George Kimball reports from Memphis: Once Lennox Lewis took over the fight in Saturday night's second round, it became apparent what a mismatch was unfolding. The heavyweight champion at work was a disciplined master beating the rage out of an unruly pet, and did such a good job of domesticating him that when the end came, a surprisingly civil Mike Tyson appeared dangerously close to having been housebroken.
When closure arrived with Tyson, bleeding from both eyes and his nostrils, stretched out on the canvas being counted out by referee Eddie Cotton, Lewis strutted about the ring, pounding on his chest with his left glove.
"This is my defining fight," he proclaimed. "It's what the whole world wanted."
Perhaps not the whole world, but at least that portion of it which had decided that Saturday night's match-up constituted a morality play.
Lewis had promised to "rid boxing of its last misfit", and he may have done just that. Although the contracts Lewis and Tyson signed for Saturday night's heavyweight championship fight at the Pyramid provided for a rematch, Lewis' performance was so decisive and Tyson's so, well, toothless, that there are few compelling reasons for them to stage a reprise, or for the rest of us to watch it.
Saturday night's fight may not only have ended Tyson's championship pretensions, it may have signalled the end of his career as a useful boxer.
After battering and pulverizing Tyson over the last seven rounds of the eight it lasted, Lewis waved an extended left arm in Tyson's face and crushed him with a roundhouse overhand right, and the onetime "Baddest Man on the Planet" was counted out at 2:25 of the eighth.
From the second round on it was apparent that Tyson was but a shell of the dangerous fighter who burst onto the heavyweight scene 17 years ago.
Lewis, in registering his 40th professional win against two losses and a draw (all three of which were avenged in subsequent rematches) completely dominated Tyson, landing 109 jabs and 84 power punches, most of them right uppercuts which Tyson was unable to avoid.
The upset, if there was one, was that Tyson, in Lewis' words, "took it like a man" and did not resort to the foul tactics many among the announced crowd of 15,327 had come half-expecting to witness. There were no bites, no scratches, no arm-breaking attempts in the clinches, and by the time Tyson aimed a couple of punches at Lewis' scrotum late in the fight, he was too spent to do any damage to even that tender spot.

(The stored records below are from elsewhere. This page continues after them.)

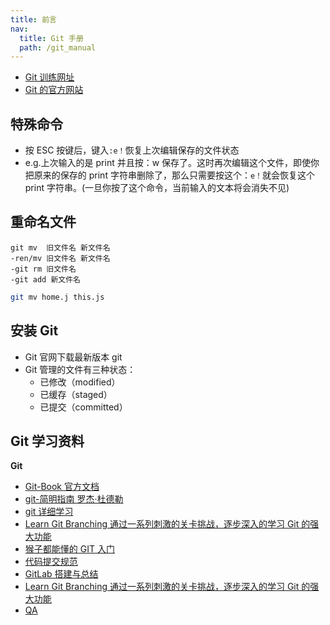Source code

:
 ```yaml
---
title: 前言
nav:
  title: Git 手册
  path: /git_manual
---
```


- [Git 训练网址](https://learngitbranching.js.org/)
- [Git 的官方网站](http://git-scm.com)

## 特殊命令

- 按 ESC 按键后，键入`:e！`恢复上次编辑保存的文件状态
- e.g.上次输入的是 print 并且按：w 保存了。这时再次编辑这个文件，即使你把原来的保存的 print 字符串删除了，那么只需要按这个：`e！`就会恢复这个 print 字符串。(一旦你按了这个命令，当前输入的文本将会消失不见)

## 重命名文件

```
git mv  旧文件名 新文件名
-ren/mv 旧文件名 新文件名
-git rm 旧文件名
-git add 新文件名
```

```bash
git mv home.j this.js
```

## 安装 Git

- Git 官网下载最新版本 git
- Git 管理的文件有三种状态：
  - 已修改（modified）
  - 已缓存（staged）
  - 已提交（committed）

## Git 学习资料

**Git**

- [Git-Book 官方文档](https://git-scm.com/book/en/v2)
- [git-简明指南 罗杰·杜德勒](http://rogerdudler.github.io/git-guide/index.zh.html)
- [git 详细学习](https://git-scm.com/book/zh/v2)
- [Learn Git Branching 通过一系列刺激的关卡挑战，逐步深入的学习 Git 的强大功能](https://learngitbranching.js.org/)
- [猴子都能懂的 GIT 入门](https://backlogtool.com/git-tutorial/cn/)
- [代码提交规范](doc/SubmitSpecification.md)
- [GitLab 搭建与总结](doc/GitLab.md)
- [Learn Git Branching 通过一系列刺激的关卡挑战，逐步深入的学习 Git 的强大功能](https://learngitbranching.js.org/)
- [QA](doc/QA.md)
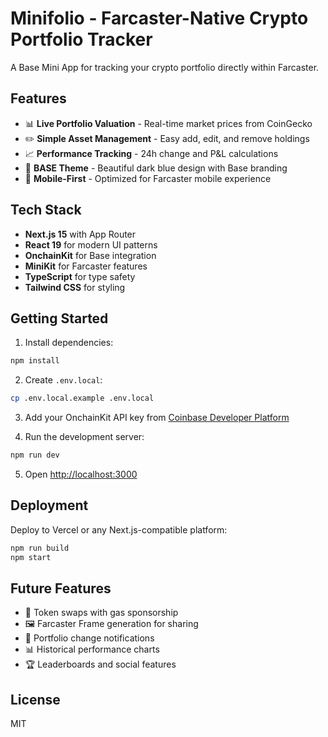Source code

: # Minifolio - Farcaster-Native Crypto Portfolio Tracker

A Base Mini App for tracking your crypto portfolio directly within Farcaster.

## Features

- 📊 **Live Portfolio Valuation** - Real-time market prices from CoinGecko
- ✏️ **Simple Asset Management** - Easy add, edit, and remove holdings
- 📈 **Performance Tracking** - 24h change and P&L calculations
- 🎨 **BASE Theme** - Beautiful dark blue design with Base branding
- 📱 **Mobile-First** - Optimized for Farcaster mobile experience

## Tech Stack

- **Next.js 15** with App Router
- **React 19** for modern UI patterns
- **OnchainKit** for Base integration
- **MiniKit** for Farcaster features
- **TypeScript** for type safety
- **Tailwind CSS** for styling

## Getting Started

1. Install dependencies:
```bash
npm install
```

2. Create `.env.local`:
```bash
cp .env.local.example .env.local
```

3. Add your OnchainKit API key from [Coinbase Developer Platform](https://portal.cdp.coinbase.com/)

4. Run the development server:
```bash
npm run dev
```

5. Open [http://localhost:3000](http://localhost:3000)

## Deployment

Deploy to Vercel or any Next.js-compatible platform:

```bash
npm run build
npm start
```

## Future Features

- 🔄 Token swaps with gas sponsorship
- 🖼️ Farcaster Frame generation for sharing
- 🔔 Portfolio change notifications
- 📊 Historical performance charts
- 🏆 Leaderboards and social features

## License

MIT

The one-sided beating may have pleased the more sadistic among Lewis's army of supporters, but it did little to whet the appetite of the public for another fight between the two.
Lewis is next obligated to defend the IBF portion of his championship against that organisation's top-rated contender Chris Byrd, and assuming he gets past that mandatory defence would then theoretically be free to fight Tyson again. But selling the reprise as a competitive match would tax the imagination of showman PT Barnum.
For nearly a dozen years now, Tyson has been more sideshow freak than legitimate threat, and even those who clung to that delusion will by now have been disabused. Finding a site for Lewis-Tyson II wouldn't be a problem.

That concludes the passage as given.